By Mandeep Kaur, Community Affairs Manager, Microsoft MalaysiaLast month, we announced a partnership with Malaysia’s Ministry of Youth and Sports to work on addressing the opportunity divide young people face in Malaysia.
Such a partnership between the private and public sectors is a sure sign of how Innovate for Good, the main pillar of Microsoft’s YouthSpark programme, is gaining a stronger foothold in Southeast Asia. Diverse and inclusive engagement of all stakeholders is important; this shared vision and action plan will help us to bring about more effective changes in tackling the issues.
The Innovate for Good event (8-9 October) was part of a number of satellite events we hosted in the lead-up to the 4th Global Entrepreneurship Summit (GES). It was attended by the Minister of Youth and Sports Khairy Jamaluddin; the Secretary-General of Malaysia’s Ministry of Finance Tan Sri Dr Mohd Irwan Serigar Abdullah; the United States Secretary of State’s Special Advisor on Global Youth Issues, Zeenat Rehman; US Ambassador to Malaysia Joseph Yun; Microsoft Malaysia’s Managing Director Carlos Lacerda; and 140 Malaysian youth. Such a turnout produced a number of open and constructive discussions on all parties’ concerns, ongoing activities and upcoming plans.
Turnout at Innovate for Good launch at Microsoft Malaysia’s office
John-son met Jia Chiun and Krane at the 2012 Innovate for Good Asia Pacific Summit in Singapore, after which DreamX joined the EPIC Homes team. They then developed an online platform to collect, organize and manage information on EPIC's volunteers, donations, indigenous homeowners and other resources for EPIC Homes. EPIC Homes is an organisation that constructs modular, prefabricated homes for Malaysia's Orang Asli indigenous population, 82 percent of whom (about 12,300 families) currently live in dilapidated and unsafe shelters.
GES took place a few days later (11-12 October), and our Senior Director of Global Community Affairs Akhtar Badshah represented us in sharing views on business innovation and entrepreneurship.
Microsoft booth at the 4th Global Entrepreneurship Summit
The first event was a panel discussion on “Big Business and Start-up Collaborations” led by Microsoft, Abrar Capital and IBM, as well as nonprofit organisation Kauffman Foundation.

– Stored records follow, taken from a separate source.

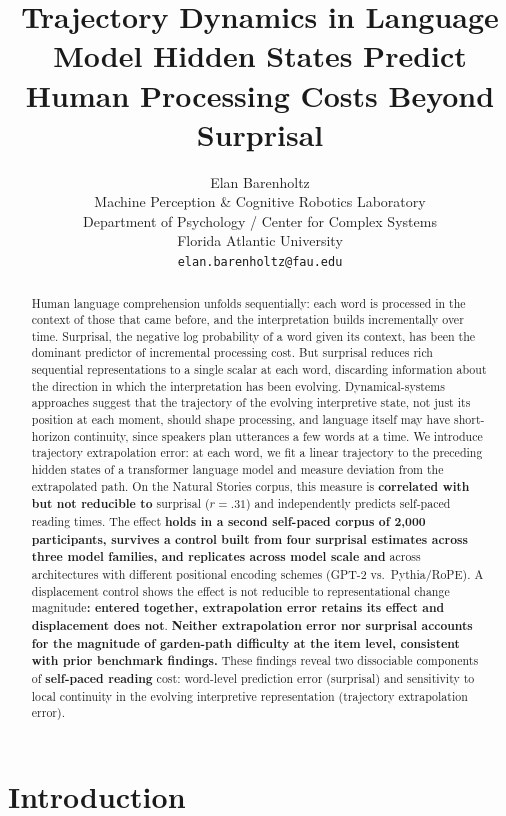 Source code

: \documentclass[12pt]{article}
\title{Trajectory Dynamics in Language Model Hidden States Predict Human Processing Costs Beyond Surprisal}
\author{Elan Barenholtz\\
Machine Perception \& Cognitive Robotics Laboratory\\
Department of Psychology / Center for Complex Systems\\
Florida Atlantic University\\
\texttt{elan.barenholtz@fau.edu}}
\date{}
\newcommand{\new}[1]{{\bfseries #1}}
\begin{document}
\maketitle

\begin{abstract}
Human language comprehension unfolds sequentially: each word is processed in the context of those that came before, and the interpretation builds incrementally over time. Surprisal, the negative log probability of a word given its context, has been the dominant predictor of incremental processing cost. But surprisal reduces rich sequential representations to a single scalar at each word, discarding information about the direction in which the interpretation has been evolving. Dynamical-systems approaches suggest that the trajectory of the evolving interpretive state, not just its position at each moment, should shape processing, and language itself may have short-horizon continuity, since speakers plan utterances a few words at a time. We introduce trajectory extrapolation error: at each word, we fit a linear trajectory to the preceding hidden states of a transformer language model and measure deviation from the extrapolated path. On the Natural Stories corpus, this measure is \new{correlated with but not reducible to} surprisal (\new{$r = .31$}) and independently predicts self-paced reading times. The effect \new{holds in a second self-paced corpus of 2,000 participants, survives a control built from four surprisal estimates across three model families, and replicates across model scale and} across architectures with different positional encoding schemes (GPT-2 vs.\ Pythia/RoPE). A displacement control shows the effect is not reducible to representational change magnitude\new{: entered together, extrapolation error retains its effect and displacement does not}. \new{Neither extrapolation error nor surprisal accounts for the magnitude of garden-path difficulty at the item level, consistent with prior benchmark findings.} These findings reveal two dissociable components of \new{self-paced reading} cost: word-level prediction error (surprisal) and sensitivity to local continuity in the evolving interpretive representation (trajectory extrapolation error).

\end{abstract}

\newpage

\section{Introduction}
\end{document}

The discussion brought up various perspectives on the role businesses and start-ups can take in collaborating on innovative investments.
Akhtar also presented at “Public Private Partnerships 2.0: How PPPs Help Entrepreneurs Tap into the Full Diversityof a Global Entrepreneurship Ecosystem”, which was hosted by US Special Representative for Global Partnerships Drew O’Brien. Akhtar announced the latest regional partnership platform to promote entrepreneurship, FALCONS@MENA, and discussed other similar initiatives (LIONS@frica and TIGERS@Mekong) and the impact achieved to date.
Partnerships with the public and private sectors, as well as participation of the youth with aspirations of using technology to do good, are essential for the success of Innovate for Good. As YB Minister Khairy said in his statement on our partnership, “We have a responsibility of nurturing and training young people, but this role is not exclusively the Government’s and is a responsibility shared with the private sector and other key stakeholders. We are glad that Microsoft has been supporting entrepreneurs in the effort to develop human capital, specifically to assist in the development of IT skills through training opportunities and mentoring programmes.”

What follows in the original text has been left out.